▶ [ABOUT THIS TASK]
Output the lines of the records below exactly, beginning at their first line and ending at the line with "The compiled chunk"; include no pictures.

▶ [Items listed in a dataset]
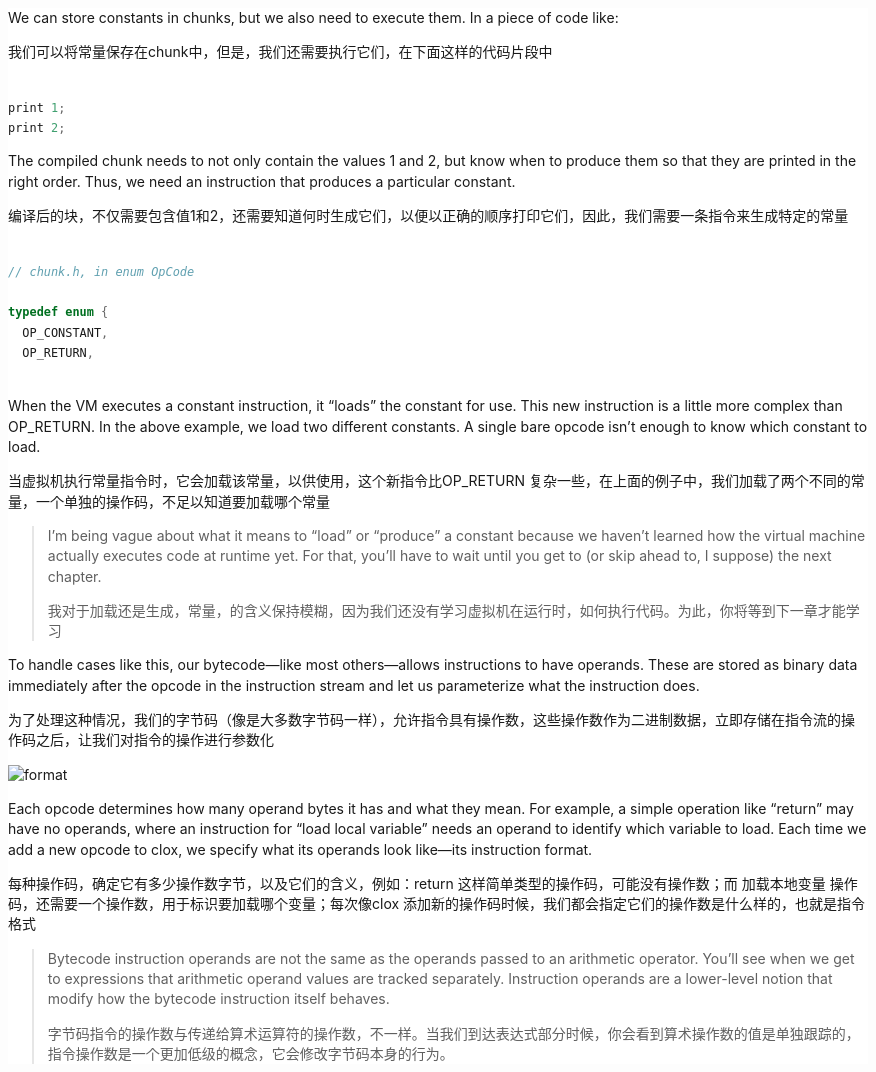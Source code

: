 We can store constants in chunks, but we also need to execute them. In a piece of code like:

我们可以将常量保存在chunk中，但是，我们还需要执行它们，在下面这样的代码片段中

```c

print 1;
print 2;

```

The compiled chunk needs to not only contain the values 1 and 2, but know when to produce them so that they are printed in the right order. Thus, we need an instruction that produces a particular constant.

编译后的块，不仅需要包含值1和2，还需要知道何时生成它们，以便以正确的顺序打印它们，因此，我们需要一条指令来生成特定的常量

```c

// chunk.h, in enum OpCode

typedef enum {
  OP_CONSTANT,
  OP_RETURN,
	
```

When the VM executes a constant instruction, it “loads” the constant for use. This new instruction is a little more complex than OP_RETURN. In the above example, we load two different constants. A single bare opcode isn’t enough to know which constant to load.

当虚拟机执行常量指令时，它会加载该常量，以供使用，这个新指令比OP_RETURN 复杂一些，在上面的例子中，我们加载了两个不同的常量，一个单独的操作码，不足以知道要加载哪个常量

> I’m being vague about what it means to “load” or “produce” a constant because we haven’t learned how the virtual machine actually executes code at runtime yet. For that, you’ll have to wait until you get to (or skip ahead to, I suppose) the next chapter.
> 
> 我对于加载还是生成，常量，的含义保持模糊，因为我们还没有学习虚拟机在运行时，如何执行代码。为此，你将等到下一章才能学习

To handle cases like this, our bytecode—like most others—allows instructions to have operands. These are stored as binary data immediately after the opcode in the instruction stream and let us parameterize what the instruction does.

为了处理这种情况，我们的字节码（像是大多数字节码一样），允许指令具有操作数，这些操作数作为二进制数据，立即存储在指令流的操作码之后，让我们对指令的操作进行参数化

![format](https://github.com/Kua-Fu/blog-book-images/blob/main/crafting-interpreters/14_format.png?raw=true)



Each opcode determines how many operand bytes it has and what they mean. For example, a simple operation like “return” may have no operands, where an instruction for “load local variable” needs an operand to identify which variable to load. Each time we add a new opcode to clox, we specify what its operands look like—its instruction format.

每种操作码，确定它有多少操作数字节，以及它们的含义，例如：return 这样简单类型的操作码，可能没有操作数；而 加载本地变量 操作码，还需要一个操作数，用于标识要加载哪个变量；每次像clox 添加新的操作码时候，我们都会指定它们的操作数是什么样的，也就是指令格式

> Bytecode instruction operands are not the same as the operands passed to an arithmetic operator. You’ll see when we get to expressions that arithmetic operand values are tracked separately. Instruction operands are a lower-level notion that modify how the bytecode instruction itself behaves.
> 
> 字节码指令的操作数与传递给算术运算符的操作数，不一样。当我们到达表达式部分时候，你会看到算术操作数的值是单独跟踪的，指令操作数是一个更加低级的概念，它会修改字节码本身的行为。
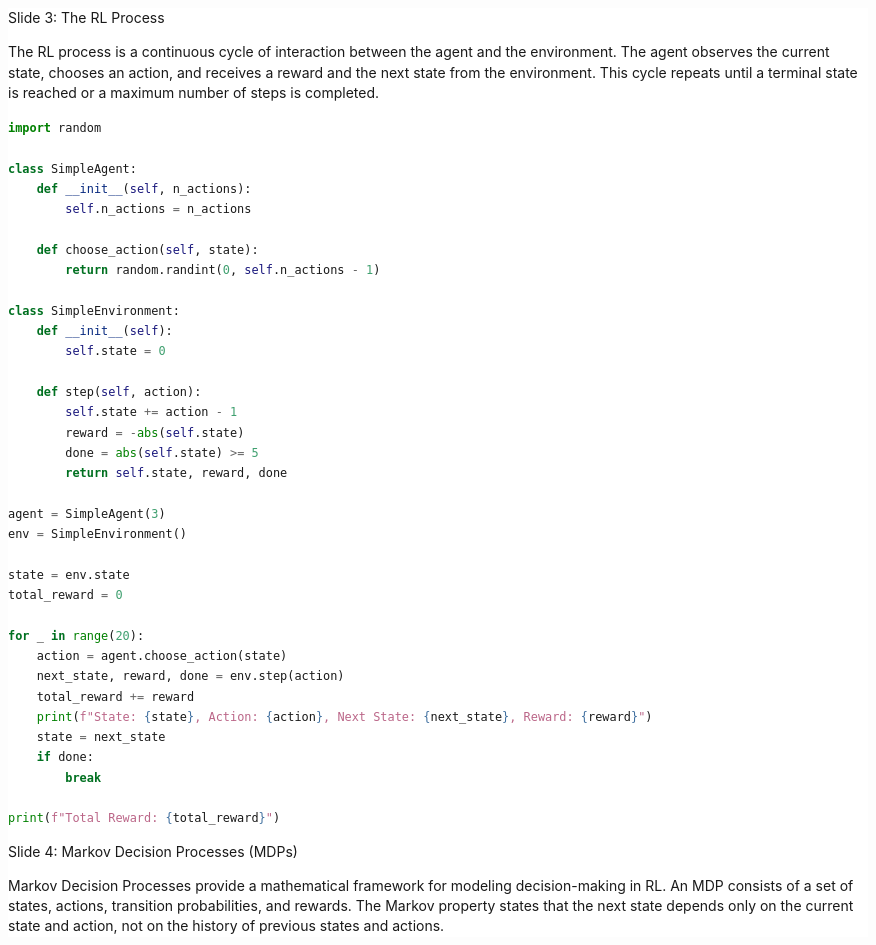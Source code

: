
 ```python
```

Slide 3: The RL Process

The RL process is a continuous cycle of interaction between the agent and the environment. The agent observes the current state, chooses an action, and receives a reward and the next state from the environment. This cycle repeats until a terminal state is reached or a maximum number of steps is completed.

```python
import random

class SimpleAgent:
    def __init__(self, n_actions):
        self.n_actions = n_actions

    def choose_action(self, state):
        return random.randint(0, self.n_actions - 1)

class SimpleEnvironment:
    def __init__(self):
        self.state = 0

    def step(self, action):
        self.state += action - 1
        reward = -abs(self.state)
        done = abs(self.state) >= 5
        return self.state, reward, done

agent = SimpleAgent(3)
env = SimpleEnvironment()

state = env.state
total_reward = 0

for _ in range(20):
    action = agent.choose_action(state)
    next_state, reward, done = env.step(action)
    total_reward += reward
    print(f"State: {state}, Action: {action}, Next State: {next_state}, Reward: {reward}")
    state = next_state
    if done:
        break

print(f"Total Reward: {total_reward}")
```

Slide 4: Markov Decision Processes (MDPs)

Markov Decision Processes provide a mathematical framework for modeling decision-making in RL. An MDP consists of a set of states, actions, transition probabilities, and rewards. The Markov property states that the next state depends only on the current state and action, not on the history of previous states and actions.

▶ [RESULT OF THIS TASK]
Source code

: We can store constants in chunks, but we also need to execute them. In a piece of code like:

我们可以将常量保存在chunk中，但是，我们还需要执行它们，在下面这样的代码片段中

```c

print 1;
print 2;

```

The compiled chunk needs to not only contain the values 1 and 2, but know when to produce them so that they are printed in the right order. Thus, we need an instruction that produces a particular constant.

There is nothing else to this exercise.